Work to be completed :: Print the whole listing again exactly, keeping no pictures in it.

(Beginning of Records)

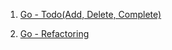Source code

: 1. [Go - Todo(Add, Delete, Complete)](https://github.com/ckdqja135/Typescript-restful-starter/blob/master/mdfile/Go/2020-09-24/Go%20-%20Todo(Add%2C%20Delete%2C%20Complete).md)

2. [Go - Refactoring](https://github.com/ckdqja135/Typescript-restful-starter/blob/master/mdfile/Go/2020-09-24/Go%20-%20Refactoring.md)
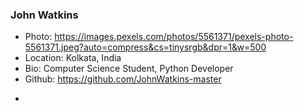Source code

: ### John Watkins
- Photo: https://images.pexels.com/photos/5561371/pexels-photo-5561371.jpeg?auto=compress&cs=tinysrgb&dpr=1&w=500
- Location: Kolkata, India
- Bio: Computer Science Student, Python Developer
- Github: https://github.com/JohnWatkins-master
*
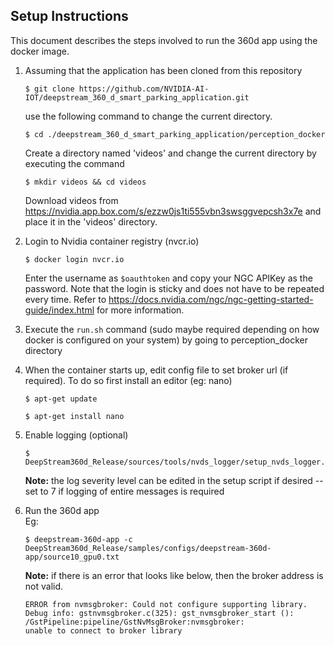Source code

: ## Setup Instructions

This document describes the steps involved to run the 360d app using the docker image.


1. Assuming that the application has been cloned from this repository

       $ git clone https://github.com/NVIDIA-AI-IOT/deepstream_360_d_smart_parking_application.git
   use the following command to change the current directory.

       $ cd ./deepstream_360_d_smart_parking_application/perception_docker 

   Create a directory named 'videos' and change the current directory by executing the command 
   
       $ mkdir videos && cd videos
       
   Download videos from https://nvidia.app.box.com/s/ezzw0js1ti555vbn3swsggvepcsh3x7e and place it in the 'videos' directory.

2. Login to Nvidia container registry (nvcr.io)

       $ docker login nvcr.io

     Enter the username as `$oauthtoken` and copy your NGC APIKey as the password.
     Note that the login is sticky and does not have to be repeated every time.
     Refer to https://docs.nvidia.com/ngc/ngc-getting-started-guide/index.html for more information. 

3. Execute the `run.sh` command (sudo maybe required depending on how docker is configured on your system) by going to perception_docker
   directory

4. When the container starts up, edit config file to set broker url (if required). To do so first install an editor (eg: nano)

       $ apt-get update
    
       $ apt-get install nano

5. Enable logging (optional)

       $ DeepStream360d_Release/sources/tools/nvds_logger/setup_nvds_logger.sh 

    **Note:** the log severity level can be edited in the setup script if desired
    -- set to 7 if logging of entire messages is required

6. Run the 360d app<br/>
Eg:

       $ deepstream-360d-app -c DeepStream360d_Release/samples/configs/deepstream-360d-app/source10_gpu0.txt 


   **Note:** if there is an error that looks like below, then the broker address is not valid.

       ERROR from nvmsgbroker: Could not configure supporting library.
       Debug info: gstnvmsgbroker.c(325): gst_nvmsgbroker_start (): /GstPipeline:pipeline/GstNvMsgBroker:nvmsgbroker:
       unable to connect to broker library
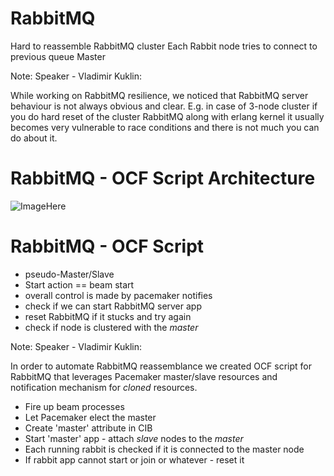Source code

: # RabbitMQ

Hard to reassemble RabbitMQ cluster
Each Rabbit node tries to connect to previous queue Master

Note: Speaker - Vladimir Kuklin:

While working on RabbitMQ resilience, we noticed that RabbitMQ server behaviour is not always obvious and clear. E.g. in case of 3-node cluster if you do hard reset of the cluster RabbitMQ along with erlang kernel it usually becomes very vulnerable to race conditions and there is not much you can do about it. 

# RabbitMQ - OCF Script Architecture

![ImageHere](Image)


# RabbitMQ - OCF Script

-	pseudo-Master/Slave
-	Start action == beam start
-	overall control is made by pacemaker notifies
-	check if we can start RabbitMQ server app
-	reset RabbitMQ if it stucks and try again
-	check if node is clustered with the *master*

Note: Speaker - Vladimir Kuklin:

In order to automate RabbitMQ reassemblance we created OCF script for RabbitMQ that leverages Pacemaker master/slave resources and notification mechanism for *cloned* resources.

-	Fire up beam processes
-	Let Pacemaker elect the master
-	Create 'master' attribute in CIB
-	Start 'master' app - attach *slave* nodes to the *master*
- Each running rabbit is checked if it is connected to the master node
- If rabbit app cannot start or join or whatever - reset it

(End of Records)

Expected answer ::
Source code

: 1. [Go - Todo(Add, Delete, Complete)](https://github.com/ckdqja135/Typescript-restful-starter/blob/master/mdfile/Go/2020-09-24/Go%20-%20Todo(Add%2C%20Delete%2C%20Complete).md)

2. [Go - Refactoring](https://github.com/ckdqja135/Typescript-restful-starter/blob/master/mdfile/Go/2020-09-24/Go%20-%20Refactoring.md)
Source code

: ### John Watkins
- Photo: https://images.pexels.com/photos/5561371/pexels-photo-5561371.jpeg?auto=compress&cs=tinysrgb&dpr=1&w=500
- Location: Kolkata, India
- Bio: Computer Science Student, Python Developer
- Github: https://github.com/JohnWatkins-master
*
Source code

: ## Setup Instructions

This document describes the steps involved to run the 360d app using the docker image.


1. Assuming that the application has been cloned from this repository

       $ git clone https://github.com/NVIDIA-AI-IOT/deepstream_360_d_smart_parking_application.git
   use the following command to change the current directory.

       $ cd ./deepstream_360_d_smart_parking_application/perception_docker 

   Create a directory named 'videos' and change the current directory by executing the command 
   
       $ mkdir videos && cd videos
       
   Download videos from https://nvidia.app.box.com/s/ezzw0js1ti555vbn3swsggvepcsh3x7e and place it in the 'videos' directory.

2. Login to Nvidia container registry (nvcr.io)

       $ docker login nvcr.io

     Enter the username as `$oauthtoken` and copy your NGC APIKey as the password.
     Note that the login is sticky and does not have to be repeated every time.
     Refer to https://docs.nvidia.com/ngc/ngc-getting-started-guide/index.html for more information. 

3. Execute the `run.sh` command (sudo maybe required depending on how docker is configured on your system) by going to perception_docker
   directory

4. When the container starts up, edit config file to set broker url (if required). To do so first install an editor (eg: nano)

       $ apt-get update
    
       $ apt-get install nano

5. Enable logging (optional)

       $ DeepStream360d_Release/sources/tools/nvds_logger/setup_nvds_logger.sh 

    **Note:** the log severity level can be edited in the setup script if desired
    -- set to 7 if logging of entire messages is required

6. Run the 360d app<br/>
Eg:

       $ deepstream-360d-app -c DeepStream360d_Release/samples/configs/deepstream-360d-app/source10_gpu0.txt 


   **Note:** if there is an error that looks like below, then the broker address is not valid.

       ERROR from nvmsgbroker: Could not configure supporting library.
       Debug info: gstnvmsgbroker.c(325): gst_nvmsgbroker_start (): /GstPipeline:pipeline/GstNvMsgBroker:nvmsgbroker:
       unable to connect to broker library
Source code

: # RabbitMQ

Hard to reassemble RabbitMQ cluster
Each Rabbit node tries to connect to previous queue Master

Note: Speaker - Vladimir Kuklin:

While working on RabbitMQ resilience, we noticed that RabbitMQ server behaviour is not always obvious and clear. E.g. in case of 3-node cluster if you do hard reset of the cluster RabbitMQ along with erlang kernel it usually becomes very vulnerable to race conditions and there is not much you can do about it. 

# RabbitMQ - OCF Script Architecture

![ImageHere](Image)


# RabbitMQ - OCF Script

-	pseudo-Master/Slave
-	Start action == beam start
-	overall control is made by pacemaker notifies
-	check if we can start RabbitMQ server app
-	reset RabbitMQ if it stucks and try again
-	check if node is clustered with the *master*

Note: Speaker - Vladimir Kuklin:

In order to automate RabbitMQ reassemblance we created OCF script for RabbitMQ that leverages Pacemaker master/slave resources and notification mechanism for *cloned* resources.

-	Fire up beam processes
-	Let Pacemaker elect the master
-	Create 'master' attribute in CIB
-	Start 'master' app - attach *slave* nodes to the *master*
- Each running rabbit is checked if it is connected to the master node
- If rabbit app cannot start or join or whatever - reset it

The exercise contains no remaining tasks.